Grunwald-Letnikov Fractional LIF

The Grunwald-Letnikov (GL) Fractional Leaky Integrate-and-Fire model is the primary fractional neuron implementation in SPIRES. It provides an efficient and numerically robust discretization of fractional-order dynamics using precomputed binomial coefficients and a circular buffer for voltage history.

The GL Fractional Derivative

The Grunwald-Letnikov fractional derivative of order $\alpha$ is defined as a limit of a generalized difference quotient:

D^\alpha x(t) = \lim_{\Delta t \to 0} \frac{1}{\Delta t^\alpha} \sum_{k=0}^{\lfloor t/\Delta t \rfloor} (-1)^k \binom{\alpha}{k} x(t - k\,\Delta t)

where the generalized binomial coefficient is:

\binom{\alpha}{k} = \frac{\alpha\,(\alpha-1)\,(\alpha-2)\,\cdots\,(\alpha-k+1)}{k!} = \frac{\Gamma(\alpha+1)}{\Gamma(k+1)\,\Gamma(\alpha-k+1)}

For $\alpha = 1$ , this reduces to the standard backward difference: $D^1 x(t) \approx (x(t) - x(t - \Delta t)) / \Delta t$ .

For $0 \lt \alpha \lt 1$ , the sum extends over the entire history of $x$ , with weights that decay as a power law.
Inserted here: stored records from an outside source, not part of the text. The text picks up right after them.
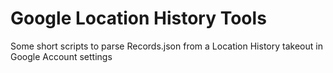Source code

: # Google Location History Tools
 Some short scripts to parse Records.json from a Location History takeout in Google Account settings
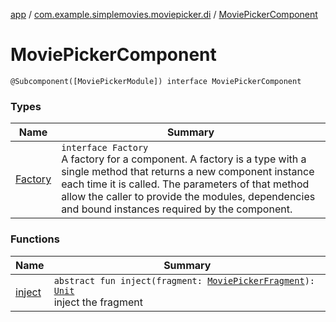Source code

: [app](../../index.md) / [com.example.simplemovies.moviepicker.di](../index.md) / [MoviePickerComponent](./index.md)

# MoviePickerComponent

`@Subcomponent([MoviePickerModule]) interface MoviePickerComponent`

### Types

| Name | Summary |
|---|---|
| [Factory](-factory/index.md) | `interface Factory`<br>A factory for a component. A factory is a type with a single method that returns a new component instance each time it is called. The parameters of that method allow the caller to provide the modules, dependencies and bound instances required by the component. |

### Functions

| Name | Summary |
|---|---|
| [inject](inject.md) | `abstract fun inject(fragment: `[`MoviePickerFragment`](../../com.example.simplemovies.moviepicker/-movie-picker-fragment/index.md)`): `[`Unit`](https://kotlinlang.org/api/latest/jvm/stdlib/kotlin/-unit/index.html)<br>inject the fragment |
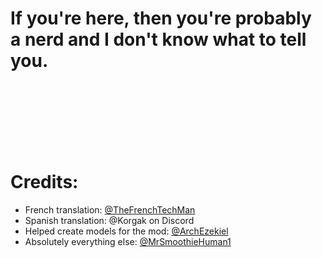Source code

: # If you're here, then you're probably a nerd and I don't know what to tell you.
<br />
<br />
<br />
<br />
<br />
<br />

# Credits:
- French translation: [@TheFrenchTechMan](https://github.com/TheFrenchTechMan)
- Spanish translation: @Korgak on Discord
- Helped create models for the mod: [@ArchEzekiel](https://github.com/ArchEzekiel)
- Absolutely everything else: [@MrSmoothieHuman1](https://github.com/MrSmoothieHuman1)
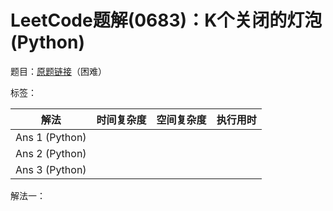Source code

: # LeetCode题解(0683)：K个关闭的灯泡(Python)

题目：[原题链接](https://leetcode-cn.com/problems/k-empty-slots/)（困难）

标签：

| 解法           | 时间复杂度 | 空间复杂度 | 执行用时 |
| -------------- | ---------- | ---------- | -------- |
| Ans 1 (Python) |            |            |          |
| Ans 2 (Python) |            |            |          |
| Ans 3 (Python) |            |            |          |

解法一：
The GL derivative is equivalent to the Caputo derivative for sufficiently smooth functions with consistent initial conditions.

GL Discretization of the FLIF

Applying the GL derivative to the fractional LIF equation:

{}_C D_t^\alpha V(t) = -\frac{1}{\tau_m}\bigl(V(t) - V_{\text{rest}}\bigr) + I(t) + b

yields the discrete update rule. Isolating $V_n$ on the left-hand side:

V_n = \Delta t^\alpha \left( -\frac{V_{n-1} - V_{\text{rest}}}{\tau_m} + I_n + b \right) - \sum_{k=1}^{\min(n, L)} c_k(\alpha)\, V_{n-k}

where the GL coefficients are:

c_k(\alpha) = (-1)^k \binom{\alpha}{k}

These coefficients satisfy the recurrence relation:

c_0(\alpha) = 1, \qquad c_k(\alpha) = \left(1 - \frac{\alpha + 1}{k}\right) c_{k-1}(\alpha)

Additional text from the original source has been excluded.